Me gusta que empecemos a pensar que ir al restaurante no implica necesariamente tomar una sucesión de vinos larga, pero no siempre estrecha si se quiere tener la experiencia completa, como me gusta que no demos por supuesto que si el director general de turno inaugura una exposición luego nos tomaremos un vino o dos. O tres. O cuatro.
Mi problema no es el vino, como espero haber dejado claro hasta aquí. Mi problema es el uso que con frecuencia le damos. Mi problema es que, me temo, en ocasiones nos escudamos en la cultura, en la tradición y en el arraigo para consumir alcohol sin que nadie nos cuestione.
Hay toda una serie de productos, entre ellos el vino, que creo que debemos conocer, valorar y proteger. Hay muchos otros de calidad ínfima simplemente enfocados a ofrecer la dosis de alcohol en sangre que alguna gente necesita (lo de las aguas y refrescos fortificados, que empieza a ser una tendencia y que se encuentran incluso en gasolineras me asombra y me aterra a partes iguales).
Me conformaría con que fuésemos conscientes de esa realidad. Es complejo, porque hay toda una industria detrás. Y un producto que, además, cuando es bueno es realmente interesante. Es complejo porque la vida es compleja, porque en este caso hablamos de productos que tienen una implicación social, que están, efectivamente, dentro de la cultura y de hábitos que nos han inculcado incluso desde antes de empezar a beber. Es complejo porque nos enfrenta a tabúes, a miedos, a realidades que no queremos ni nombrar.
Pero creo que deberíamos, al menos, cuestionarnos el asunto. Creo que se puede apoyar a la industria del vino de calidad, como a la del whisky, a la del mezcal o a la del cognac sin caer en el consumo acrítico, sin sombras y sin matices, siempre y en todo lugar. Sin dar por supuesto que habrá vino, y que habrá mucho, si nos sentamos alrededor de una mesa, si asistimos a un acto, sea el que sea, o si organizamos un cóctel.

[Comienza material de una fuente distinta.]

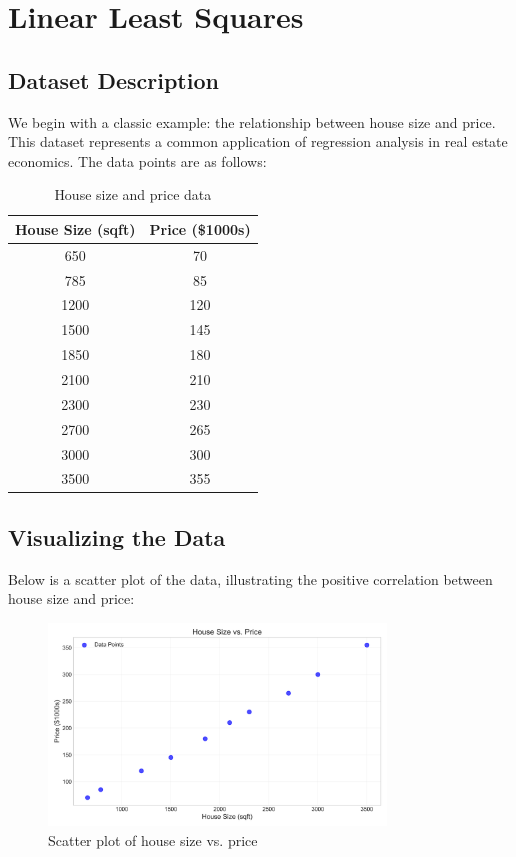 \documentclass[12pt]{article}
\begin{document}
\section{Linear Least Squares}

\subsection{Dataset Description}

We begin with a classic example: the relationship between house size and price. This dataset represents a common application of regression analysis in real estate economics. The data points are as follows:

\begin{table}[H]
\centering
\begin{tabular}{cc}
\toprule
House Size (sqft) & Price (\$1000s) \\
\midrule
650 & 70 \\
785 & 85 \\
1200 & 120 \\
1500 & 145 \\
1850 & 180 \\
2100 & 210 \\
2300 & 230 \\
2700 & 265 \\
3000 & 300 \\
3500 & 355 \\
\bottomrule
\end{tabular}
\caption{House size and price data}
\label{tab:house_data}
\end{table}

\subsection{Visualizing the Data}

Below is a scatter plot of the data, illustrating the positive correlation between house size and price:

\begin{figure}[H]
\centering
\includegraphics[width=0.8\textwidth]{scatter_plot.png}
\caption{Scatter plot of house size vs. price}
\label{fig:scatter_plot}
\end{figure}
\end{document}
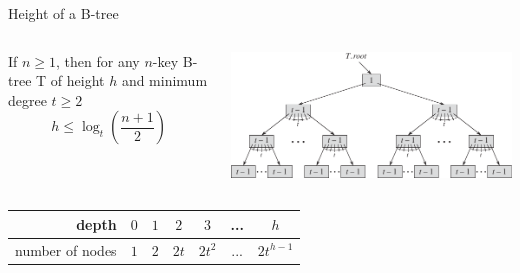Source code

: \documentclass[11pt,t]{beamer}
\begin{document}
	\begin{frame}{Height of a B-tree}
		\begin{columns}[c]
			\begin{column}{.5\textwidth}
				\onslide<+->\begin{theorem}
					If \(n \geq 1\), then for any \(n\)-key B-tree T of height \(h\) and minimum degree \(t\geq 2\) \[h \leq \log_t\left(\frac{n+1}{2}\right)\]
				\end{theorem}
			\end{column}
			\begin{column}{.5\textwidth}
				\onslide<+->\includegraphics[width=\columnwidth]{images/height}
			\end{column}
		\end{columns}
		\centering
		\vspace{0.5cm}
		\renewcommand*{\arraystretch}{1.4}
		\onslide<+->\begin{tabular}{r | *{6}{|c}}
			depth & \(0\) & \(1\) & \(2\) & \(3\) & ... & \(h\)\\ \hline
			number of nodes & \(1\) & \(2\) & \(2t\) & \(2t^2\) & ... & \(2t^{h-1}\)
		\end{tabular}
	\end{frame}
\end{document}
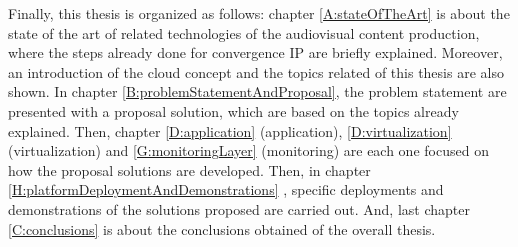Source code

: Finally, this thesis is organized as follows: chapter \ref{A:stateOfTheArt} is about the state of the art of related technologies of the audiovisual content production, where the steps already done for convergence IP are briefly explained. Moreover, an introduction of the cloud concept and the topics related of this thesis are also shown. In chapter \ref{B:problemStatementAndProposal}, the problem statement are presented with a proposal solution, which are based on the topics already explained. Then, chapter \ref{D:application} (application), \ref{D:virtualization} (virtualization) and \ref{G:monitoringLayer} (monitoring) are each one focused on how the proposal solutions are developed. Then, in chapter \ref{H:platformDeploymentAndDemonstrations}
, specific deployments and demonstrations of the solutions proposed are carried out. And, last chapter \ref{C:conclusions} is about the conclusions obtained of the overall thesis.






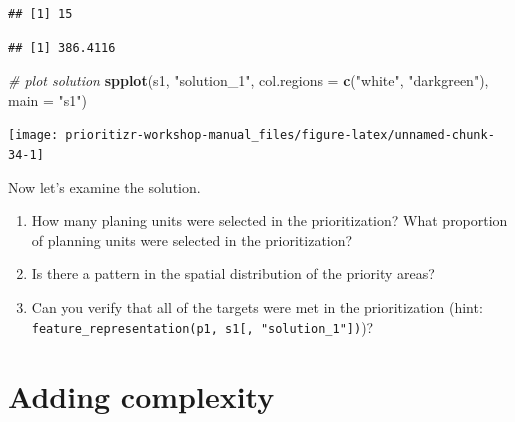 \documentclass[12pt,]{book}
\makeatletter
\newenvironment{Shaded}{\begin{snugshade}}{\end{snugshade}}
\newcommand{\CommentTok}[1]{\textcolor[rgb]{0.56,0.35,0.01}{\textit{#1}}}
\newcommand{\DataTypeTok}[1]{\textcolor[rgb]{0.13,0.29,0.53}{#1}}
\newcommand{\DecValTok}[1]{\textcolor[rgb]{0.00,0.00,0.81}{#1}}
\newcommand{\KeywordTok}[1]{\textcolor[rgb]{0.13,0.29,0.53}{\textbf{#1}}}
\newcommand{\NormalTok}[1]{#1}
\newcommand{\OperatorTok}[1]{\textcolor[rgb]{0.81,0.36,0.00}{\textbf{#1}}}
\newcommand{\StringTok}[1]{\textcolor[rgb]{0.31,0.60,0.02}{#1}}
\providecommand{\tightlist}{%
  \setlength{\itemsep}{0pt}\setlength{\parskip}{0pt}}
\newenvironment{kframe}{%
\medskip{}
\setlength{\fboxsep}{.8em}
 \def\at@end@of@kframe{}%
 \ifinner\ifhmode%
  \def\at@end@of@kframe{\end{minipage}}%
  \begin{minipage}{\columnwidth}%
 \fi\fi%
 \def\FrameCommand##1{\hskip\@totalleftmargin \hskip-\fboxsep
 \colorbox{shadecolor}{##1}\hskip-\fboxsep
     \hskip-\linewidth \hskip-\@totalleftmargin \hskip\columnwidth}%
 \MakeFramed {\advance\hsize-\width
   \@totalleftmargin\z@ \linewidth\hsize
   \@setminipage}}%
 {\par\unskip\endMakeFramed%
 \at@end@of@kframe}
\newenvironment{rmdblock}[1]
  {
  \begin{itemize}
  \renewcommand{\labelitemi}{
    \raisebox{-.7\height}[0pt][0pt]{
      {\setkeys{Gin}{width=3em,keepaspectratio}\texttt{[image: images/\#1]}}
    }
  }
  \setlength{\fboxsep}{1em}
  \begin{kframe}
  \item
  }
  {
  \end{kframe}
  \end{itemize}
  }
\newenvironment{rmdquestion}
  {\begin{rmdblock}{question}}
  {\end{rmdblock}}
\makeatother
\begin{document}
\begin{verbatim}
## [1] 15
\end{verbatim}

\begin{Shaded}
\end{Shaded}

\begin{verbatim}
## [1] 386.4116
\end{verbatim}

\begin{Shaded}
\begin{Highlighting}[]
\CommentTok{# plot solution}
\KeywordTok{spplot}\NormalTok{(s1, }\StringTok{"solution_1"}\NormalTok{, }\DataTypeTok{col.regions =} \KeywordTok{c}\NormalTok{(}\StringTok{"white"}\NormalTok{, }\StringTok{"darkgreen"}\NormalTok{), }\DataTypeTok{main =} \StringTok{"s1"}\NormalTok{)}
\end{Highlighting}
\end{Shaded}

\begin{center}\texttt{[image: prioritizr-workshop-manual\_files/figure-latex/unnamed-chunk-34-1]} \end{center}

Now let's examine the solution.

\begin{rmdquestion}
\begin{enumerate}
\def\labelenumi{\arabic{enumi}.}
\tightlist
\item
  How many planing units were selected in the prioritization? What proportion of planning units were selected in the prioritization?
\item
  Is there a pattern in the spatial distribution of the priority areas?
\item
  Can you verify that all of the targets were met in the prioritization (hint: \texttt{feature\_representation(p1,\ s1{[},\ "solution\_1"{]})})?
\end{enumerate}
\end{rmdquestion}

\hypertarget{adding-complexity}{%
\section{Adding complexity}\label{adding-complexity}}
\end{document}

Creo que esa conciencia crítica es lo mejor que nos podría pasar. A nosotros y a una industria del vino sostenible, madura y consciente. Probablemente a corto plazo las cifras de ventas bajarían, aunque ya lo están haciendo en el cómputo global de todos modos, pero quizás con eso valoraríamos más la calidad, la artesanía, los vínculos culturales e históricos de tantas bebidas realmente interesantes. Y quizás el día que decidiésemos liarnos la manta a la cabeza y disfrutar de él sin limitaciones, porque en esa ocasión vale la pena, lo disfrutaríamos aún más. O tal vez no, quién sabe.
Aquí dejo, abierta, la caja de los truenos.